1

I'm trying to create 2 storyboards, one for iPhone 4 and one for iPhone 5. I want it to be detected at launch which device the user is using. I've used the following code and implemented it in my app delegate.m, but receive the error:

Use of undeclared identifier "initializeStoryBoardBasedOnScreenSize"

Here's the code I've used:

- (BOOL)application:(UIApplication *)application didFinishLaunchingWithOptions:(NSDictionary *)launchOptions
{


-(void)initializeStoryBoardBasedOnScreenSize {

    if ([UIDevice currentDevice].userInterfaceIdiom == UIUserInterfaceIdiomPhone)
    {    // The iOS device = iPhone or iPod Touch


        CGSize iOSDeviceScreenSize = [[UIScreen mainScreen] bounds].size;

        if (iOSDeviceScreenSize.height == 480)
        {   // iPhone 3GS, 4, and 4S and iPod Touch 3rd and 4th generation: 3.5 inch screen (diagonally measured)

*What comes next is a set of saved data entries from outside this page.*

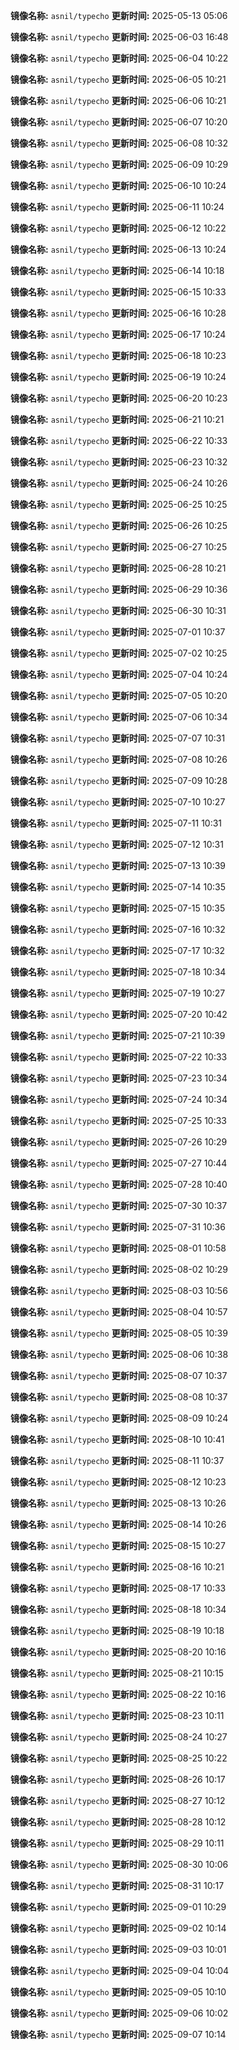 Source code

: **镜像名称:** `asnil/typecho`
**更新时间:** 2025-05-13 05:06

**镜像名称:** `asnil/typecho`
**更新时间:** 2025-06-03 16:48

**镜像名称:** `asnil/typecho`
**更新时间:** 2025-06-04 10:22

**镜像名称:** `asnil/typecho`
**更新时间:** 2025-06-05 10:21

**镜像名称:** `asnil/typecho`
**更新时间:** 2025-06-06 10:21

**镜像名称:** `asnil/typecho`
**更新时间:** 2025-06-07 10:20

**镜像名称:** `asnil/typecho`
**更新时间:** 2025-06-08 10:32

**镜像名称:** `asnil/typecho`
**更新时间:** 2025-06-09 10:29

**镜像名称:** `asnil/typecho`
**更新时间:** 2025-06-10 10:24

**镜像名称:** `asnil/typecho`
**更新时间:** 2025-06-11 10:24

**镜像名称:** `asnil/typecho`
**更新时间:** 2025-06-12 10:22

**镜像名称:** `asnil/typecho`
**更新时间:** 2025-06-13 10:24

**镜像名称:** `asnil/typecho`
**更新时间:** 2025-06-14 10:18

**镜像名称:** `asnil/typecho`
**更新时间:** 2025-06-15 10:33

**镜像名称:** `asnil/typecho`
**更新时间:** 2025-06-16 10:28

**镜像名称:** `asnil/typecho`
**更新时间:** 2025-06-17 10:24

**镜像名称:** `asnil/typecho`
**更新时间:** 2025-06-18 10:23

**镜像名称:** `asnil/typecho`
**更新时间:** 2025-06-19 10:24

**镜像名称:** `asnil/typecho`
**更新时间:** 2025-06-20 10:23

**镜像名称:** `asnil/typecho`
**更新时间:** 2025-06-21 10:21

**镜像名称:** `asnil/typecho`
**更新时间:** 2025-06-22 10:33

**镜像名称:** `asnil/typecho`
**更新时间:** 2025-06-23 10:32

**镜像名称:** `asnil/typecho`
**更新时间:** 2025-06-24 10:26

**镜像名称:** `asnil/typecho`
**更新时间:** 2025-06-25 10:25

**镜像名称:** `asnil/typecho`
**更新时间:** 2025-06-26 10:25

**镜像名称:** `asnil/typecho`
**更新时间:** 2025-06-27 10:25

**镜像名称:** `asnil/typecho`
**更新时间:** 2025-06-28 10:21

**镜像名称:** `asnil/typecho`
**更新时间:** 2025-06-29 10:36

**镜像名称:** `asnil/typecho`
**更新时间:** 2025-06-30 10:31

**镜像名称:** `asnil/typecho`
**更新时间:** 2025-07-01 10:37

**镜像名称:** `asnil/typecho`
**更新时间:** 2025-07-02 10:25

**镜像名称:** `asnil/typecho`
**更新时间:** 2025-07-04 10:24

**镜像名称:** `asnil/typecho`
**更新时间:** 2025-07-05 10:20

**镜像名称:** `asnil/typecho`
**更新时间:** 2025-07-06 10:34

**镜像名称:** `asnil/typecho`
**更新时间:** 2025-07-07 10:31

**镜像名称:** `asnil/typecho`
**更新时间:** 2025-07-08 10:26

**镜像名称:** `asnil/typecho`
**更新时间:** 2025-07-09 10:28

**镜像名称:** `asnil/typecho`
**更新时间:** 2025-07-10 10:27

**镜像名称:** `asnil/typecho`
**更新时间:** 2025-07-11 10:31

**镜像名称:** `asnil/typecho`
**更新时间:** 2025-07-12 10:31

**镜像名称:** `asnil/typecho`
**更新时间:** 2025-07-13 10:39

**镜像名称:** `asnil/typecho`
**更新时间:** 2025-07-14 10:35

**镜像名称:** `asnil/typecho`
**更新时间:** 2025-07-15 10:35

**镜像名称:** `asnil/typecho`
**更新时间:** 2025-07-16 10:32

**镜像名称:** `asnil/typecho`
**更新时间:** 2025-07-17 10:32

**镜像名称:** `asnil/typecho`
**更新时间:** 2025-07-18 10:34

**镜像名称:** `asnil/typecho`
**更新时间:** 2025-07-19 10:27

**镜像名称:** `asnil/typecho`
**更新时间:** 2025-07-20 10:42

**镜像名称:** `asnil/typecho`
**更新时间:** 2025-07-21 10:39

**镜像名称:** `asnil/typecho`
**更新时间:** 2025-07-22 10:33

**镜像名称:** `asnil/typecho`
**更新时间:** 2025-07-23 10:34

**镜像名称:** `asnil/typecho`
**更新时间:** 2025-07-24 10:34

**镜像名称:** `asnil/typecho`
**更新时间:** 2025-07-25 10:33

**镜像名称:** `asnil/typecho`
**更新时间:** 2025-07-26 10:29

**镜像名称:** `asnil/typecho`
**更新时间:** 2025-07-27 10:44

**镜像名称:** `asnil/typecho`
**更新时间:** 2025-07-28 10:40

**镜像名称:** `asnil/typecho`
**更新时间:** 2025-07-30 10:37

**镜像名称:** `asnil/typecho`
**更新时间:** 2025-07-31 10:36

**镜像名称:** `asnil/typecho`
**更新时间:** 2025-08-01 10:58

**镜像名称:** `asnil/typecho`
**更新时间:** 2025-08-02 10:29

**镜像名称:** `asnil/typecho`
**更新时间:** 2025-08-03 10:56

**镜像名称:** `asnil/typecho`
**更新时间:** 2025-08-04 10:57

**镜像名称:** `asnil/typecho`
**更新时间:** 2025-08-05 10:39

**镜像名称:** `asnil/typecho`
**更新时间:** 2025-08-06 10:38

**镜像名称:** `asnil/typecho`
**更新时间:** 2025-08-07 10:37

**镜像名称:** `asnil/typecho`
**更新时间:** 2025-08-08 10:37

**镜像名称:** `asnil/typecho`
**更新时间:** 2025-08-09 10:24

**镜像名称:** `asnil/typecho`
**更新时间:** 2025-08-10 10:41

**镜像名称:** `asnil/typecho`
**更新时间:** 2025-08-11 10:37

**镜像名称:** `asnil/typecho`
**更新时间:** 2025-08-12 10:23

**镜像名称:** `asnil/typecho`
**更新时间:** 2025-08-13 10:26

**镜像名称:** `asnil/typecho`
**更新时间:** 2025-08-14 10:26

**镜像名称:** `asnil/typecho`
**更新时间:** 2025-08-15 10:27

**镜像名称:** `asnil/typecho`
**更新时间:** 2025-08-16 10:21

**镜像名称:** `asnil/typecho`
**更新时间:** 2025-08-17 10:33

**镜像名称:** `asnil/typecho`
**更新时间:** 2025-08-18 10:34

**镜像名称:** `asnil/typecho`
**更新时间:** 2025-08-19 10:18

**镜像名称:** `asnil/typecho`
**更新时间:** 2025-08-20 10:16

**镜像名称:** `asnil/typecho`
**更新时间:** 2025-08-21 10:15

**镜像名称:** `asnil/typecho`
**更新时间:** 2025-08-22 10:16

**镜像名称:** `asnil/typecho`
**更新时间:** 2025-08-23 10:11

**镜像名称:** `asnil/typecho`
**更新时间:** 2025-08-24 10:27

**镜像名称:** `asnil/typecho`
**更新时间:** 2025-08-25 10:22

**镜像名称:** `asnil/typecho`
**更新时间:** 2025-08-26 10:17

**镜像名称:** `asnil/typecho`
**更新时间:** 2025-08-27 10:12

**镜像名称:** `asnil/typecho`
**更新时间:** 2025-08-28 10:12

**镜像名称:** `asnil/typecho`
**更新时间:** 2025-08-29 10:11

**镜像名称:** `asnil/typecho`
**更新时间:** 2025-08-30 10:06

**镜像名称:** `asnil/typecho`
**更新时间:** 2025-08-31 10:17

**镜像名称:** `asnil/typecho`
**更新时间:** 2025-09-01 10:29

**镜像名称:** `asnil/typecho`
**更新时间:** 2025-09-02 10:14

**镜像名称:** `asnil/typecho`
**更新时间:** 2025-09-03 10:01

**镜像名称:** `asnil/typecho`
**更新时间:** 2025-09-04 10:04

**镜像名称:** `asnil/typecho`
**更新时间:** 2025-09-05 10:10

**镜像名称:** `asnil/typecho`
**更新时间:** 2025-09-06 10:02

**镜像名称:** `asnil/typecho`
**更新时间:** 2025-09-07 10:14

            // Instantiate a new storyboard object using the storyboard file named Storyboard_iPhone35
            UIStoryboard *iPhone35Storyboard = [UIStoryboard storyboardWithName:@"Storyboard_iPhone35" bundle:nil];

            // Instantiate the initial view controller object from the storyboard
            UIViewController *initialViewController = [iPhone35Storyboard instantiateInitialViewController];

            // Instantiate a UIWindow object and initialize it with the screen size of the iOS device
            self.window = [[UIWindow alloc] initWithFrame:[[UIScreen mainScreen] bounds]];

            // Set the initial view controller to be the root view controller of the window object
            self.window.rootViewController  = initialViewController;

            // Set the window object to be the key window and show it
            [self.window makeKeyAndVisible];
        }

        if (iOSDeviceScreenSize.height == 568)
        {   // iPhone 5 and iPod Touch 5th generation: 4 inch screen (diagonally measured)

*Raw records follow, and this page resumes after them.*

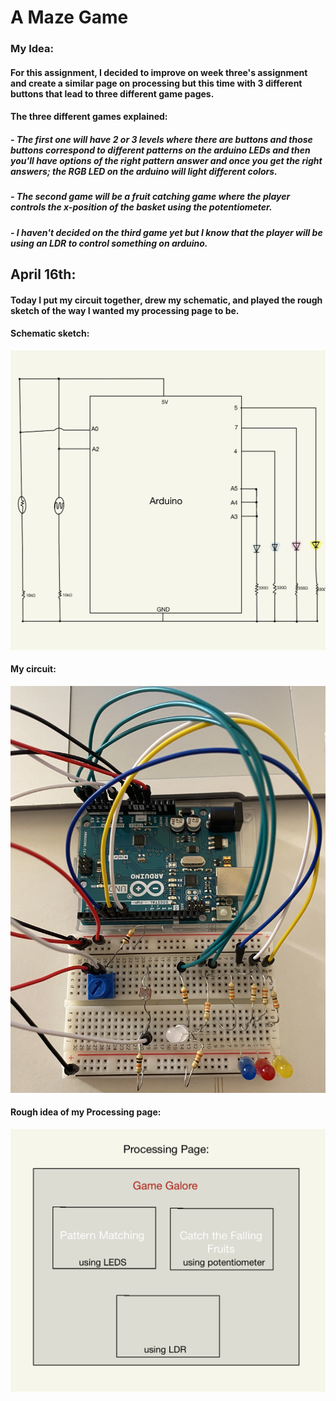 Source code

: # A Maze Game
### My Idea:
#### For this assignment, I decided to improve on week three's assignment and create a similar page on processing but this time with 3 different buttons that lead to three different game pages.
#### The three different games explained:
##### - The first one will have 2 or 3 levels where there are buttons and those buttons correspond to different patterns on the arduino LEDs and then you'll have options of the right pattern answer and once you get the right answers; the RGB LED on the arduino will light different colors.
##### - The second game will be a fruit catching game where the player controls the x-position of the basket using the potentiometer.
##### - I haven't decided on the third game yet but I know that the player will be using an LDR to control something on arduino.
## April 16th:
#### Today I put my circuit together, drew my schematic, and played the rough sketch of the way I wanted my processing page to be.

#### Schematic sketch:
![](IMG_0625.JPG)
#### My circuit:
![](IMG_2003.jpg)
#### Rough idea of my Processing page:
![](IMG_0626.JPG)
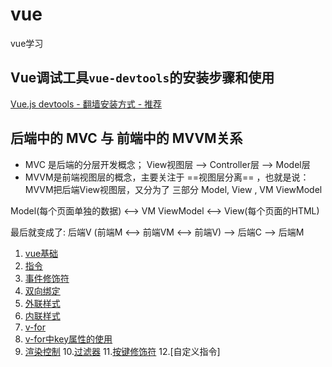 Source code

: # vue
 vue学习
## Vue调试工具`vue-devtools`的安装步骤和使用

[Vue.js devtools - 翻墙安装方式 - 推荐](https://chrome.google.com/webstore/detail/vuejs-devtools/nhdogjmejiglipccpnnnanhbledajbpd?hl=zh-CN)

## 后端中的 MVC 与 前端中的 MVVM关系
 + MVC 是后端的分层开发概念；
 View视图层 --> Controller层 --> Model层
 + MVVM是前端视图层的概念，主要关注于 ==视图层分离== ，也就是说：MVVM把后端View视图层，又分为了 三部分 Model, View , VM ViewModel

Model(每个页面单独的数据) <--> VM ViewModel <--> View(每个页面的HTML)

最后就变成了:
后端V (前端M <--> 前端VM <--> 前端V) --> 后端C --> 后端M

1. [vue基础](/01.Vue的MVVM分层.html)
2. [指令](/02.常用指令.html)
3. [事件修饰符](/03.事件修饰符.html)
4. [双向绑定](/04.v-model双向绑定.html)
5. [外联样式](/05.vue中样式-class.html)
6. [内联样式](/06.vue中样式-style.html)
7. [v-for](/07.v-for循环.html)
8. [v-for中key属性的使用](/08.v-for循环中key属性的使用.html)
9. [渲染控制](/09.v-if和v-show的使用.html)
10.[过滤器](/10.过滤器的基本使用.html)
11.[按键修饰符](/11.按键修饰符.html)
12.[自定义指令]
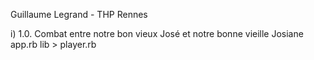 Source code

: Guillaume Legrand - THP Rennes

i) 1.0. Combat entre notre bon vieux José et notre bonne vieille Josiane
app.rb
lib > player.rb
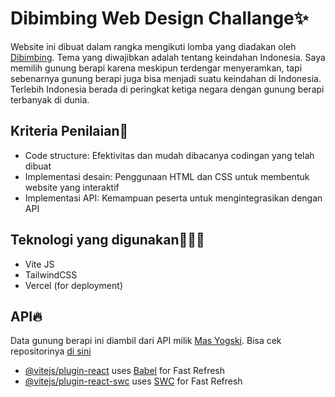 # Dibimbing Web Design Challange✨

Website ini dibuat dalam rangka mengikuti lomba yang diadakan oleh [Dibimbing](https://dibimbing.id/). 
Tema yang diwajibkan adalah tentang keindahan Indonesia. Saya memilih gunung berapi karena meskipun terdengar menyeramkan, tapi sebenarnya gunung berapi juga bisa menjadi suatu keindahan di Indonesia. Terlebih Indonesia berada di peringkat ketiga negara dengan gunung berapi terbanyak di dunia.

## Kriteria Penilaian📝
 - Code structure: Efektivitas dan mudah dibacanya codingan yang telah dibuat
 - Implementasi desain: Penggunaan HTML dan CSS untuk membentuk website yang interaktif
 - Implementasi API: Kemampuan peserta untuk mengintegrasikan dengan API

## Teknologi yang digunakan🧑🏻‍💻
- Vite JS
- TailwindCSS
- Vercel (for deployment)
## API🔥
Data gunung berapi ini diambil dari API milik [Mas Yogski](https://github.com/yogski). Bisa cek repositorinya [di sini](https://github.com/yogski/indonesia-public-static-api#api-gunung-berapi-indonesia-apivolcanoes)

- [@vitejs/plugin-react](https://github.com/vitejs/vite-plugin-react/blob/main/packages/plugin-react/README.md) uses [Babel](https://babeljs.io/) for Fast Refresh
- [@vitejs/plugin-react-swc](https://github.com/vitejs/vite-plugin-react-swc) uses [SWC](https://swc.rs/) for Fast Refresh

            // Instantiate a new storyboard object using the storyboard file named Storyboard_iPhone4
            UIStoryboard *iPhone4Storyboard = [UIStoryboard storyboardWithName:@"Storyboard_iPhone4" bundle:nil];

            // Instantiate the initial view controller object from the storyboard
            UIViewController *initialViewController = [iPhone4Storyboard instantiateInitialViewController];

            // Instantiate a UIWindow object and initialize it with the screen size of the iOS device
            self.window = [[UIWindow alloc] initWithFrame:[[UIScreen mainScreen] bounds]];

            // Set the initial view controller to be the root view controller of the window object
            self.window.rootViewController  = initialViewController;

            // Set the window object to be the key window and show it
            [self.window makeKeyAndVisible];
        }

    } else if ([UIDevice currentDevice].userInterfaceIdiom == UIUserInterfaceIdiomPad)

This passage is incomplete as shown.